Não há ninguém que duvide da autenticidade da Carta Náutica de 1424. Este mapa é duma importância extraordinária para a estudo geográfico da Terra, porque representa, pela primeira vez na história do mundo, quatro ilhas como sendo terras americanas!

 

Na Carta Náutica de 1424 estão gravadas nitidamente a data de 22 de Agosto de 1424 e o nome do seu autor, Zuane Pizzigano, um cartógrafo italiano de Veneza. Apesar do mapa ter sido feito por um italiano os nomes das quatro ilhas Antília, Satanazes, Soya, e Ymana — estão  escritos em português a testemunhar, portanto, a ida e volta de navegadores portugueses a Terras da America, antes de 1424!

 

Devemos notar que Antília, ou Antilha, foi sempre uma palavra exclusivamente portuguesa. A palavra correspondente em italiano é Antiglia, mas o cartógrafo italiano, Zuane Pizzigano, usou a palavra portuguesa, certamente, a atestar que a referida ilha já era portuguesa. A palavra Antília é composta por “ante” que quer dizer “em frente de”, mais “ilha”. Portanto, Antília é uma ilha que está em frentc de qualquer coisa, neste caso do Continente Americano.

 

 

O ponto de referência mais importante é a latitude de 40 graus norte que passa pela minha aldeia no Norte de Portugal.
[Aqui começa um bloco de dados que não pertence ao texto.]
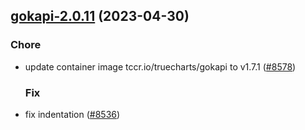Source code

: 

## [gokapi-2.0.11](https://github.com/succelle/charts/compare/gokapi-2.0.10...gokapi-2.0.11) (2023-04-30)

### Chore

- update container image tccr.io/truecharts/gokapi to v1.7.1 ([#8578](https://github.com/succelle/charts/issues/8578))
  
  ### Fix

- fix indentation ([#8536](https://github.com/succelle/charts/issues/8536))
  
  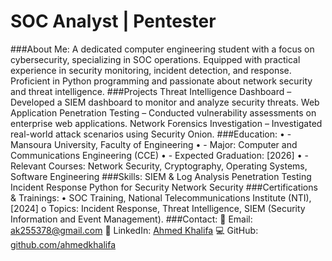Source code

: # SOC Analyst | Pentester
###About Me:
A dedicated computer engineering student with a focus on cybersecurity, specializing in SOC operations. Equipped with practical experience in security monitoring, incident detection, and response. Proficient in Python programming and passionate about network security and threat intelligence.
###Projects
Threat Intelligence Dashboard – Developed a SIEM dashboard to monitor and analyze security threats.
Web Application Penetration Testing – Conducted vulnerability assessments on enterprise web applications.
Network Forensics Investigation – Investigated real-world attack scenarios using Security Onion.
###Education: 
•	-Mansoura University, Faculty of Engineering
•	- Major: Computer and Communications Engineering (CCE)
•	- Expected Graduation: [2026]
•	- Relevant Courses: Network Security, Cryptography, Operating Systems, Software Engineering
###Skills:
SIEM & Log Analysis
Penetration Testing
Incident Response
Python for Security
Network Security
###Certifications & Trainings:
•	SOC Training, National Telecommunications Institute (NTI), [2024]
o	Topics: Incident Response, Threat Intelligence, SIEM (Security Information and Event Management).
###Contact:
📧 Email: ak255378@gmail.com
🔗 LinkedIn: [Ahmed Khalifa](https://www.linkedin.com/in/ahmed-khalifa-b5bb6424b/)
💻 GitHub: [github.com/ahmedkhalifa](https://github.com/A7med1Khalifa)
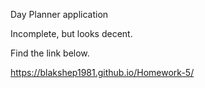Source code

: Day Planner application

Incomplete, but looks decent.

Find the link below.

https://blakshep1981.github.io/Homework-5/
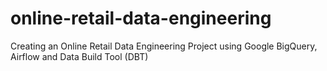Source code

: # online-retail-data-engineering
Creating an Online Retail Data Engineering Project using Google BigQuery, Airflow and Data Build Tool (DBT)
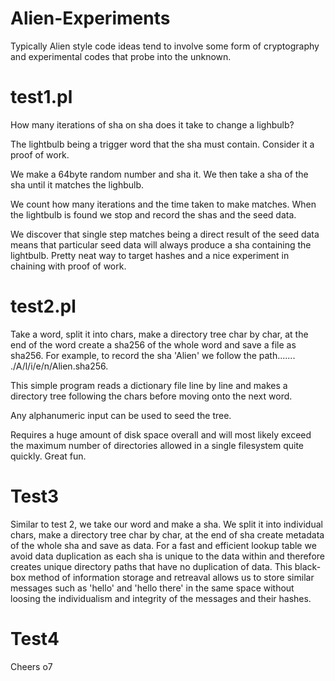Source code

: # Alien-Experiments
Typically Alien style code ideas tend to involve some form of cryptography 
and experimental codes that probe into the unknown.

# test1.pl
How many iterations of sha on sha does it take to change a lighbulb?

The lightbulb being a trigger word that the sha must contain.
Consider it a proof of work.

We make a 64byte random number and sha it. We then take a sha of the
sha until it matches the lighbulb.

We count how many iterations and the time taken to make matches.
When the lightbulb is found we stop and record the shas and the seed data.

We discover that single step matches being a direct result of the seed data
means that particular seed data will always produce a sha containing the lightbulb.
Pretty neat way to target hashes and a nice experiment in chaining with proof of work.

# test2.pl
Take a word, split it into chars, make a directory
tree char by char, at the end of the word create a 
sha256 of the whole word and save a file as sha256.
For example, to record the sha 'Alien' we follow 
the path....... ./A/l/i/e/n/Alien.sha256.

This simple program reads a dictionary file line by
line and makes a directory tree following the chars
before moving onto the next word.

Any alphanumeric input can be used to seed the tree.

Requires a huge amount of disk space overall and will
most likely exceed the maximum number of directories
allowed in a single filesystem quite quickly.
Great fun.

# Test3
Similar to test 2, we take our word and make a sha.
We split it into individual chars, make a directory
tree char by char, at the end of sha create metadata
of the whole sha and save as data.
For a fast and efficient lookup table we avoid data
duplication as each sha is unique to the data within
and therefore creates unique directory paths that
have no duplication of data.
This black-box method of information storage and
retreaval allows us to store similar messages such
as 'hello' and 'hello there' in the same space without
loosing the individualism and integrity of the messages
and their hashes.

# Test4

Cheers o7
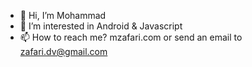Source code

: - 👋 Hi, I’m Mohammad
- 👀 I’m interested in Android & Javascript
- 📫 How to reach me? mzafari.com or send an email to zafari.dv@gmail.com

<!---
zafaridv/zafaridv is a ✨ special ✨ repository because its `README.md` (this file) appears on your GitHub profile.
You can click the Preview link to take a look at your changes.
--->
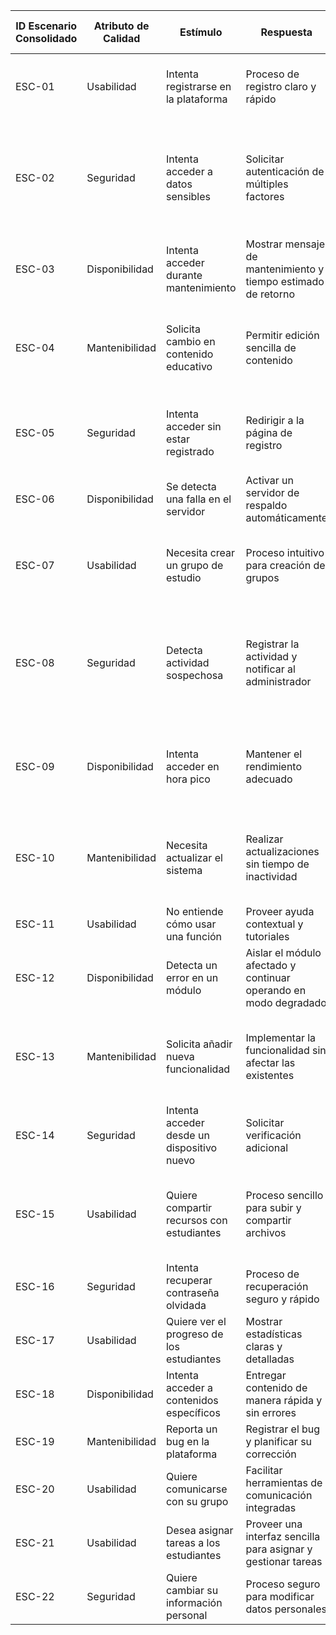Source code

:| ID Escenario Consolidado | Atributo de Calidad | Estímulo | Respuesta | ID Escenario Preliminar | Sustento | Comentarios |
|--------------------------|---------------------|----------|-----------|-------------------------|----------|-------------|
| ESC-01                   | Usabilidad          | Intenta registrarse en la plataforma | Proceso de registro claro y rápido | ESCP-01 | Un proceso de registro eficiente mejora la experiencia del usuario | Incluir validaciones en tiempo real |
| ESC-02                   | Seguridad           | Intenta acceder a datos sensibles | Solicitar autenticación de múltiples factores | ESCP-02, ESCP-11 | Autenticación multifactor y control de acceso basado en roles protegen datos sensibles | Utilizar autenticación por token y contraseñas fuertes, implementar control de acceso basado en roles |
| ESC-03                   | Disponibilidad      | Intenta acceder durante mantenimiento | Mostrar mensaje de mantenimiento y tiempo estimado de retorno | ESCP-03 | Notificar sobre mantenimiento evita frustraciones de usuario | Notificar con anticipación sobre tiempos de mantenimiento |
| ESC-04                   | Mantenibilidad      | Solicita cambio en contenido educativo | Permitir edición sencilla de contenido | ESCP-04, ESCP-19 | Facilidad de edición de contenido y ajustes de configuración mejoran la adaptabilidad | Implementar interfaz intuitiva para la edición de contenido, parametrización |
| ESC-05                   | Seguridad           | Intenta acceder sin estar registrado | Redirigir a la página de registro | ESCP-05 | Seguridad reforzada al asegurar que solo usuarios registrados acceden | Implementar mensajes de error claros |
| ESC-06                   | Disponibilidad      | Se detecta una falla en el servidor | Activar un servidor de respaldo automáticamente | ESCP-06 | Redundancia activa mejora la disponibilidad del servicio | Implementar redundancia activa |
| ESC-07                   | Usabilidad          | Necesita crear un grupo de estudio | Proceso intuitivo para creación de grupos | ESCP-07, ESCP-24 | Crear y unirse a grupos fácilmente mejora la interacción entre usuarios | Proveer tutoriales rápidos y fáciles, filtros y opciones de búsqueda avanzadas |
| ESC-08                   | Seguridad           | Detecta actividad sospechosa | Registrar la actividad y notificar al administrador | ESCP-08, ESCP-22 | Monitoreo continuo y alertas aumentan la seguridad | Implementar monitoreo continuo y alertas automáticas, firewall y sistemas de detección de intrusos |
| ESC-09                   | Disponibilidad      | Intenta acceder en hora pico | Mantener el rendimiento adecuado | ESCP-09, ESCP-16 | Escalar recursos automáticamente mejora la disponibilidad en picos de uso y mitiga la latencia | Escalar recursos automáticamente durante horas pico, implementar monitoreo de rendimiento |
| ESC-10                   | Mantenibilidad      | Necesita actualizar el sistema | Realizar actualizaciones sin tiempo de inactividad | ESCP-10, ESCP-25 | Despliegues en caliente y actualizaciones automáticas aseguran la continuidad del servicio | Utilizar despliegues en caliente |
| ESC-11                   | Usabilidad          | No entiende cómo usar una función | Proveer ayuda contextual y tutoriales | ESCP-12 | Ayuda en línea mejora la usabilidad | Implementar sistema de ayuda en línea |
| ESC-12                   | Disponibilidad      | Detecta un error en un módulo | Aislar el módulo afectado y continuar operando en modo degradado | ESCP-13 | Arquitectura modular permite continuidad operativa | Implementar arquitectura modular |
| ESC-13                   | Mantenibilidad      | Solicita añadir nueva funcionalidad | Implementar la funcionalidad sin afectar las existentes | ESCP-14, ESCP-28 | Diseño modular y pruebas automatizadas facilitan nuevas funcionalidades y cambios en permisos | Utilizar diseño modular y pruebas automatizadas |
| ESC-14                   | Seguridad           | Intenta acceder desde un dispositivo nuevo | Solicitar verificación adicional | ESCP-15 | Notificaciones de acceso aumentan la seguridad | Implementar notificaciones de acceso desde nuevos dispositivos |
| ESC-15                   | Usabilidad          | Quiere compartir recursos con estudiantes | Proceso sencillo para subir y compartir archivos | ESCP-17, ESCP-26 | Integración con servicios de almacenamiento y gestión de enlaces seguros facilita el uso | Integrar con servicios de almacenamiento en la nube, implementar gestión de enlaces seguros |
| ESC-16                   | Seguridad           | Intenta recuperar contraseña olvidada | Proceso de recuperación seguro y rápido | ESCP-18 | Recuperación segura de contraseñas protege cuentas | Utilizar correo electrónico o autenticación de dos factores |
| ESC-17                   | Usabilidad          | Quiere ver el progreso de los estudiantes | Mostrar estadísticas claras y detalladas | ESCP-20 | Paneles de control facilitan el seguimiento del progreso | Implementar panel de control para profesores |
| ESC-18                   | Disponibilidad      | Intenta acceder a contenidos específicos | Entregar contenido de manera rápida y sin errores | ESCP-21 | Uso de caché mejora la velocidad de acceso | Utilizar técnicas de caché |
| ESC-19                   | Mantenibilidad      | Reporta un bug en la plataforma | Registrar el bug y planificar su corrección | ESCP-23 | Sistema de tickets facilita la gestión de bugs | Implementar sistema de tickets para bugs |
| ESC-20                   | Usabilidad          | Quiere comunicarse con su grupo | Facilitar herramientas de comunicación integradas | ESCP-27 | Herramientas de comunicación mejoran la interacción | Implementar chat y foros de discusión |
| ESC-21                   | Usabilidad          | Desea asignar tareas a los estudiantes | Proveer una interfaz sencilla para asignar y gestionar tareas | ESCP-29 | Integración con calendarios mejora la gestión | Implementar integraciones con calendarios y recordatorios |
| ESC-22                   | Seguridad           | Quiere cambiar su información personal | Proceso seguro para modificar datos personales | ESCP-30 | Autenticación para cambios críticos protege la información | Implementar autenticación para cambios críticos |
Foi esta latitude que me deu a luz para analisar as outras latitudes na Carta Náutica de 1424 e fazer a descoberta original  de que a Terra Nova e Nova Escócia são  realmente  as Verdadeiras Antilhas. 

 

As Latitudes

 

As latitudes da Carta Náutica de 1424 nunca foram calculadas criterio­samente por nenhum historiador, nem por nenhum cartógrafo, incluindo o próprio Professor Armando Cortesão que consagrou vários anos a estudar este importantíssimo documento geográfico!

 

As linhas de latitude e longitude são o “cérebro” e o “coração” de todo e qualquer mapa. A Carta Náutica de 1424 só tem linhas portulanas. Vamos traçar e medir-lhe as linhas de latitudes.

 

Para medir com exactidão as latitudes da Carta Náutica de 1424, procedi  da seguinte maneira:

 

(1)   Primeiro: fiz um negativo do mapa mundial do Atlas da Sociedade Geográfica Americana, abrangendo a Europa e a África,  (correspondendo à área na Carta Náutica de 1424) e incluindo também a América  Central com as Grandes e Pequenas Ilhas assim como os Estados Unidos e o Canadá

 

 

 

Sobrepondo, na câmara escura um negativo da Carta Náutica de 1424, num mapa moderno do Atlântico Norte,  abrangendo a Europa e  América, verifiquei que as projeções  das quatro ilhas  são muito mais próximas das latitudes da Terra Nova e da Nova Escócia do que das latitudes das ilhas na América Central,  que ficam quase a duas mil milhas de distância ao sul!...

 

 

(2) Segundo: com o negativo do filme que obtive da área acima descrita, fui para a câmara escura e usando o ampliador, sobrepús  exactamente os contornos das costas do mapa moderno do Atlas da Sociedade Geográfica Americana com as costas atlânticas da Carta Náutica  de 1424. Com esta simples projeccão consegui fundir na mesma escala um mapa feito há 577  anos com um mapa actual. Deste modo podemos comparar não só as latitudes, os ângulos de inclinação, mas até as áreas, as baías e a configuração das ilhas da Carta Náutica de 1424, com a Terra Nova, Nova Escócia e a Ilha do Príncipe Eduardo,  num  mapa moderno  actual do Canadá. 

 

 

Latitudes dos mapas modernos

 

Olhando para um mapa moderno verificamos que o paralelo de latitude de 50 graus Norte passa pela ponta mais sudoeste da Inglaterra, chamada “Land’s End” ou Fim da Terra. Este  paralelo atravessando o Atlântico passa também pela costa norte da ilha da Terra Nova, no Canadá

 

O paralelo de latitude de 45 graus Norte que passa por Bordeaux em França ou por Génova na Itália, passa, também pelo meio da Nova Escócia, mesmo acima da cidade de Halifax.

 

O paralelo de latitude de 40 graus Norte que passa abaixo de Coimbra em Portugal e por baixo de Madrid em Espanha, atravessa exactamente a cidade de Filadélfia nos Estados Unidos da América.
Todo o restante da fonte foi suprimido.